Supplied data:
---

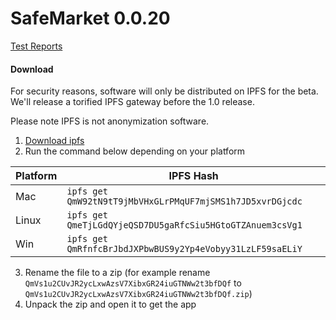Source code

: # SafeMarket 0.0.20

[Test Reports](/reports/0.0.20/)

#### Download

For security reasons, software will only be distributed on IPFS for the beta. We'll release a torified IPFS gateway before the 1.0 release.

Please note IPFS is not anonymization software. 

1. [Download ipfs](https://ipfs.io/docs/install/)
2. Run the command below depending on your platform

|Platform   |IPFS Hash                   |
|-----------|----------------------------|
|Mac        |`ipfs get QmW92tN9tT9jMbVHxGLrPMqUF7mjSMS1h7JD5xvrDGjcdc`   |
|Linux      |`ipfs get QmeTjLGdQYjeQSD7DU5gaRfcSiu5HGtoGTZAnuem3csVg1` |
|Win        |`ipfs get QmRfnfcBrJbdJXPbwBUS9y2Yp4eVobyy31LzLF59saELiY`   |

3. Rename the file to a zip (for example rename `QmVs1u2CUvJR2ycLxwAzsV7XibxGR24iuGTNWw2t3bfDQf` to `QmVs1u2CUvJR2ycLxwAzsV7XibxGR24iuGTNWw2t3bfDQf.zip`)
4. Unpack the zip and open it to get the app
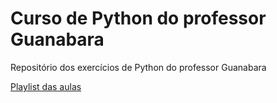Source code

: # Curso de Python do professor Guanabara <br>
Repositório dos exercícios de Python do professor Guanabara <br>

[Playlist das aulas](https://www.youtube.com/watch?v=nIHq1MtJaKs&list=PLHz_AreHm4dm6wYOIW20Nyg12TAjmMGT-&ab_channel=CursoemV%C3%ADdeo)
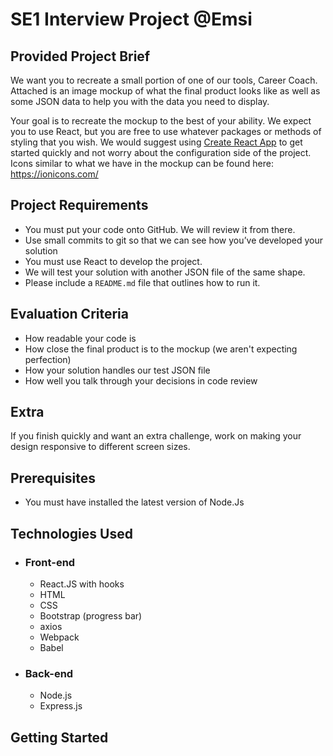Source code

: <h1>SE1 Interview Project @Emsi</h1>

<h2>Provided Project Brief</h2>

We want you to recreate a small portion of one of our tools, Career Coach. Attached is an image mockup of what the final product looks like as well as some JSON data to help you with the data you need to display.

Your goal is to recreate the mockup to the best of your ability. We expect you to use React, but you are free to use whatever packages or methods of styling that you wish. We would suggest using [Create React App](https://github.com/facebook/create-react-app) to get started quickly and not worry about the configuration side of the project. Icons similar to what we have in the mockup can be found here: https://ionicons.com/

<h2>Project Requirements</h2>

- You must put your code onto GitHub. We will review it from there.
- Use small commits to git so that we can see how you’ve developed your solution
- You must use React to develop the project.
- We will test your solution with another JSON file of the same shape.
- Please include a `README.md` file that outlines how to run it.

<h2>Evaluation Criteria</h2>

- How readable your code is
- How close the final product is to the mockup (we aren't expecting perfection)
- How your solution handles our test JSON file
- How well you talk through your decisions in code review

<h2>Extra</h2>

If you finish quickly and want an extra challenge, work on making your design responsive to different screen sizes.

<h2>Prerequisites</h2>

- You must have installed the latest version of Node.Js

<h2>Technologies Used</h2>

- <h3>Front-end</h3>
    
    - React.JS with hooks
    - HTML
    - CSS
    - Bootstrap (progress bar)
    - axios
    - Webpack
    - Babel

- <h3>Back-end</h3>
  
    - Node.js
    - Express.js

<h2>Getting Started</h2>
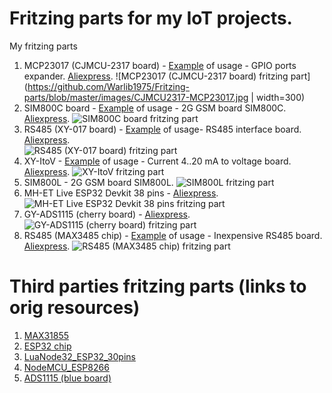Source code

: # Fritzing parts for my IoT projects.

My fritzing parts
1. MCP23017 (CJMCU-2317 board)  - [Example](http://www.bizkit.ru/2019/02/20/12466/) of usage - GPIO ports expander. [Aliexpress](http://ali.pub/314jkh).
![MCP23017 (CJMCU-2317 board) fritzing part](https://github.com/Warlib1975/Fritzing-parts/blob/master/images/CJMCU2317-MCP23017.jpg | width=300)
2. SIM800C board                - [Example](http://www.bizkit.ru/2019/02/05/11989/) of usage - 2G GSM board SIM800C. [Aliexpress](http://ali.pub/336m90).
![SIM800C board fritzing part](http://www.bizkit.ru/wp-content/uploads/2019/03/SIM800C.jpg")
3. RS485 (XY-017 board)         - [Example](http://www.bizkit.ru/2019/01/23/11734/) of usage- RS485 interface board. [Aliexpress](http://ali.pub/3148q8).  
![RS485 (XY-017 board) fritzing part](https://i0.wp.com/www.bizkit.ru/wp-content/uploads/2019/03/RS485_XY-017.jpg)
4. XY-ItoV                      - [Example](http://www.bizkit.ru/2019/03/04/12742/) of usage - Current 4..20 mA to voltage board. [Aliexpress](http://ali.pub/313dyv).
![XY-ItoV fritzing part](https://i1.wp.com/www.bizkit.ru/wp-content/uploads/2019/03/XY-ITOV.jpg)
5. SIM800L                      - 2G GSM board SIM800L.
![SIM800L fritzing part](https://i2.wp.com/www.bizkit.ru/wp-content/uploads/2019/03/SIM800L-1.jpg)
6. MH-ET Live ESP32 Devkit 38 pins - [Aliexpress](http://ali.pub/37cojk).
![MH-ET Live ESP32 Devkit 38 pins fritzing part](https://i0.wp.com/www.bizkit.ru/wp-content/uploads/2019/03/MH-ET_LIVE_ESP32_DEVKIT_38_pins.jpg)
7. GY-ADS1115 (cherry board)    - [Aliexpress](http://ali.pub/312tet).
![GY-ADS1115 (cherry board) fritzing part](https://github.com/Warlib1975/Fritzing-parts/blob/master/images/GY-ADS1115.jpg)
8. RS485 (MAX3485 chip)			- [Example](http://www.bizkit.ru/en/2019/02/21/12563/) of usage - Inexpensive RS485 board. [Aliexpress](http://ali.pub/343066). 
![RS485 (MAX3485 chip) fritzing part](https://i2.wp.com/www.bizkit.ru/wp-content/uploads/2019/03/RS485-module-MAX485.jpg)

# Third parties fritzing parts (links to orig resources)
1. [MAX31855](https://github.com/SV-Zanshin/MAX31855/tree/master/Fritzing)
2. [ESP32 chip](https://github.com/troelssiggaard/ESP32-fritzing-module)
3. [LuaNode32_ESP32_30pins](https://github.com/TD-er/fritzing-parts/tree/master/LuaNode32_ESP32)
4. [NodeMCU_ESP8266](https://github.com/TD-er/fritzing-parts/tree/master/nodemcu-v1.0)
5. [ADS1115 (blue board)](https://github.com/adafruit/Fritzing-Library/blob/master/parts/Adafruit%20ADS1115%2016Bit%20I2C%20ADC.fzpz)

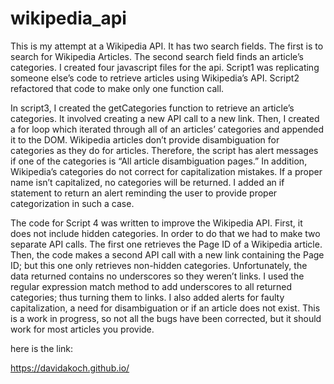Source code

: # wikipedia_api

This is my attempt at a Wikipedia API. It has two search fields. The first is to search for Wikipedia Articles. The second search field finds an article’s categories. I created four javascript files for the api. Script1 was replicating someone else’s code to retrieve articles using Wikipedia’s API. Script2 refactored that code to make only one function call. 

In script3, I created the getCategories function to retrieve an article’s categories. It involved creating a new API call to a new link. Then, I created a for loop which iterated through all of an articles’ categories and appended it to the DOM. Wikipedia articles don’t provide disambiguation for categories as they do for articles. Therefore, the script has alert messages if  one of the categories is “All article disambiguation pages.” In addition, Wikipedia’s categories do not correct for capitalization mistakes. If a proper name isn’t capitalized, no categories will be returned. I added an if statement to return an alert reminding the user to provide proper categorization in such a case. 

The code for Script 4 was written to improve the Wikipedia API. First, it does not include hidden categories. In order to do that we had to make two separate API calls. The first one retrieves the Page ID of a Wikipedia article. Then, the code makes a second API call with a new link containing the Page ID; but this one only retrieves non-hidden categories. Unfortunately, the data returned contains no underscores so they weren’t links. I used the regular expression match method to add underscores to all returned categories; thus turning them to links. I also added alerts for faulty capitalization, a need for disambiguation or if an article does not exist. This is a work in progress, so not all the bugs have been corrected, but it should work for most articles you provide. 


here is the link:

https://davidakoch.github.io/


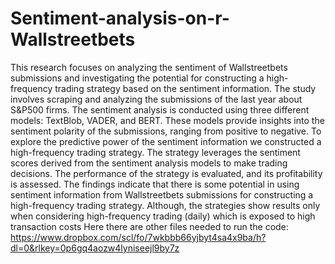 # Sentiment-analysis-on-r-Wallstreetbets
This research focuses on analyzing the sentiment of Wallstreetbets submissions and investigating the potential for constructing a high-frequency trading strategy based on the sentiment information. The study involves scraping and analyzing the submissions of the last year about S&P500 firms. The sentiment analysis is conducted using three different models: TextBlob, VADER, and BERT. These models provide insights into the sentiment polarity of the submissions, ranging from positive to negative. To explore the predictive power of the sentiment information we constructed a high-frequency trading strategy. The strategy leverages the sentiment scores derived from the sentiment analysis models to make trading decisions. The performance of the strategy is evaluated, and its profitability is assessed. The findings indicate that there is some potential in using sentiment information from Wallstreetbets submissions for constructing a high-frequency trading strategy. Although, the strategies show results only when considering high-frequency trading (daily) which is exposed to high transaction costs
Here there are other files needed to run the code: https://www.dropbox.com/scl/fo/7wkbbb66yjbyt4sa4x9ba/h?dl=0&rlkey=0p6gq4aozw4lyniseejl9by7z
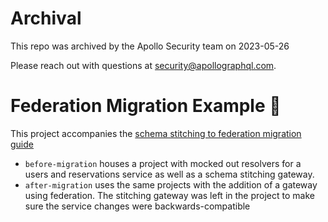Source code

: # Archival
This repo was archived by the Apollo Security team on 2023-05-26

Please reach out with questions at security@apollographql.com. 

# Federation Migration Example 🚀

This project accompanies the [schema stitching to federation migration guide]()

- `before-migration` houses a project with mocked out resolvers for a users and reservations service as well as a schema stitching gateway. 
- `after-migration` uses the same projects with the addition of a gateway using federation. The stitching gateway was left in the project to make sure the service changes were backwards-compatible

---

Task requirements: Filtering the entries above by the word "Please", copy each line that matches.

Solution for this problem:
Please note IPFS is not anonymization software. 
- Please include a `README.md` file that outlines how to run it.
Please reach out with questions at security@apollographql.com. 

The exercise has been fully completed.